Databases, like CloudSQL and Firestore, store data that needs to be persistently stored and readily accessed by an application or user. Data should be stored in the database when it could possibly be queried or updated. When data is no longer required to be queried or updated, it can be exported and stored in object storage.
In the case of time-series databases, data may be aggregated by larger time spans as time goes on. For example, an application may collect performance metrics every minute. After three days, there is no need to query to the minute level of detail, and data can be aggregated to the hour level. After one month, data can be aggregated to the day level. This incremental aggregation will save space and improve response times for queries that span large time ranges.
Object storage is often used for unstructured data and backups. Standard Storage class should be used for frequently accessed data. If data is accessed at most once a month, then Nearline storage can be used. When data is not likely to be accessed more than once in 90 days, then Coldline storage should be used. Archive storage is appropriate for objects that are not accessed more than once per year.
Consider how to take advantage of Cloud Storage's lifecycle management features, which allow you to specify actions to perform on objects when specific events occur. The two actions supported are deleting an object or changing its storage class. Standard Class storage objects can be migrated to either Nearline, Coldline, or Archive storage. Nearline storage can migrate to Coldline storage or Archive storage. Coldline storage can be migrated to Archive storage. DRA Storage can be transitioned to the other storage classes.
Lifecycle conditions can be based on the following:
The age of an object
When it was created, including CreatedBefore and CustomTimeBefore conditions
Days since a custom time metadata field on an object
The object's storage class
The number of versions of an object as well as the number of days since the object became noncurrent
Whether or not the object is “live” (an object in nonversions bucketed is “live”; archived objects are not live)
Storage class
You can monitor data lifecycle management either by using Cloud Storage usage logs or by enabling Pub/Sub notifications for Cloud Storage buckets. The latter will send a message to a Pub/Sub topic when an action occurs.
Systems Integration and Data Management
Business requirements can give information that is useful for identifying dependencies between systems and how data will flow through those systems.
Systems Integration Business Requirements
One of an architect's responsibilities is to ensure that systems work together. Business requirements will not specify technical details about how applications should function together, but they will state what needs to happen to data or what functions need to be available to users.

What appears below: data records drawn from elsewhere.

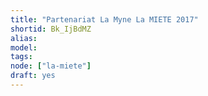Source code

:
 ```yaml
---
title: "Partenariat La Myne La MIETE 2017"
shortid: Bk_IjBdMZ
alias:
model:
tags:
node: ["la-miete"]
draft: yes
---
```


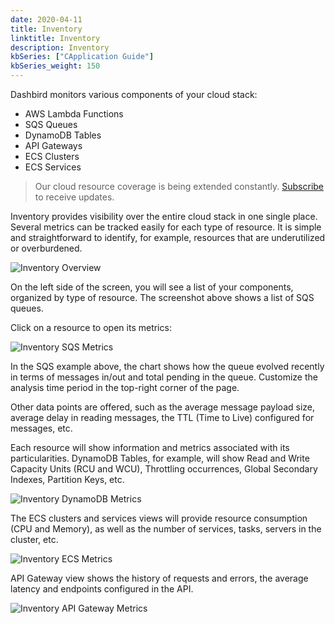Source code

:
 ```yaml
---
date: 2020-04-11
title: Inventory
linktitle: Inventory
description: Inventory
kbSeries: ["CApplication Guide"]
kbSeries_weight: 150
---
```


Dashbird monitors various components of your cloud stack:

* AWS Lambda Functions
* SQS Queues
* DynamoDB Tables
* API Gateways
* ECS Clusters
* ECS Services

> Our cloud resource coverage is being extended constantly. [Subscribe](https://dashbird.io/subscribe/) to receive updates.

Inventory provides visibility over the entire cloud stack in one single place. Several metrics can be tracked easily for each type of resource. It is simple and straightforward to identify, for example, resources that are underutilized or overburdened.


![Inventory Overview](/images/docs/application-guide/inventory/inventory-overview.png "Inventory Overview")


On the left side of the screen, you will see a list of your components, organized by type of resource. The screenshot above shows a list of SQS queues.

Click on a resource to open its metrics:

![Inventory SQS Metrics](/images/docs/application-guide/inventory/inventory-sqs-metrics.png "Inventory SQS Metrics")


In the SQS example above, the chart shows how the queue evolved recently in terms of messages in/out and total pending in the queue. Customize the analysis time period in the top-right corner of the page.

Other data points are offered, such as the average message payload size, average delay in reading messages, the TTL (Time to Live) configured for messages, etc.

Each resource will show information and metrics associated with its particularities. DynamoDB Tables, for example, will show Read and Write Capacity Units (RCU and WCU), Throttling occurrences, Global Secondary Indexes, Partition Keys, etc.

![Inventory DynamoDB Metrics](/images/docs/application-guide/inventory/inventory-dynamodb-metrics.png "Inventory DynamoDB Metrics")


The ECS clusters and services views will provide resource consumption (CPU and Memory), as well as the number of services, tasks, servers in the cluster, etc.

![Inventory ECS Metrics](/images/docs/application-guide/inventory/inventory-ecs-metrics.png "Inventory ECS Metrics")


API Gateway view shows the history of requests and errors, the average latency and endpoints configured in the API.

![Inventory API Gateway Metrics](/images/docs/application-guide/inventory/inventory-apigateway-metrics.png "Inventory API Gateway Metrics")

Let's review examples of systems integration considerations in the case studies. These are representative examples of system integration considerations; it is not an exhaustive list.
EHR Healthcare Systems Integration
The EHR Healthcare Systems case study notes that there are several legacy file and API-based integrations with insurance providers that will be replaced over the next several years. The existing systems will not be migrated to the cloud. This is an example of a rip-and-replace migration strategy.
Even though the existing systems will not be migrated, new cloud-native systems will be developed. As an architect working on that project, you would consider several challenges, including the following:
Understanding the volume and types of data exchanged
Deciding how to authenticate service requests
Encrypting data at rest and in transit
Managing encryption keys
Decoupling services to accommodate spikes in service demand
Designing ingestion and data pipelines
Monitoring and logging for service performance as well as security
Using multiregion storage and compute resources for high availability while operating within any regulations that put constraints on where data may be stored and processed
In addition to these technical design issues, the architect and business sponsors will need to determine how to retire existing on-premises systems while bringing the new systems online without disrupting services.
Helicopter Racing League
The Helicopter Racing League is highly focused on improving predictive analytics and integrating their findings with the viewer platform. Consider two types of analytics described in the case study: (1) viewer consumption patterns and engagement and (2) race predictions.
To understand viewer consumption patterns and engagement, the company will need to collect details about viewer behaviors during races. This will likely require ingestion systems that can scale to large volumes of data distributed over a wide geographic area. The ingestion system will likely feed a streaming analysis data pipeline (Cloud Dataflow would be a good option for this service), and the results of the initial analysis as well as telemetry data may be stored for further analysis.
In fact, the data may be stored in two different systems for further analysis. BigQuery is optimized for scanning large volumes of data and would make it a good choice for analyzing data that spans a race or multiple races and entails hundreds of terabytes of data. Bigtable provides low-latency writes and is highly performant for key-based lookups and small scans, such as time-series data for a single viewer over the past 10 minutes.
Mountkirk Games Systems Integration
Let's consider how datastores and microservices architectures can influence systems integration.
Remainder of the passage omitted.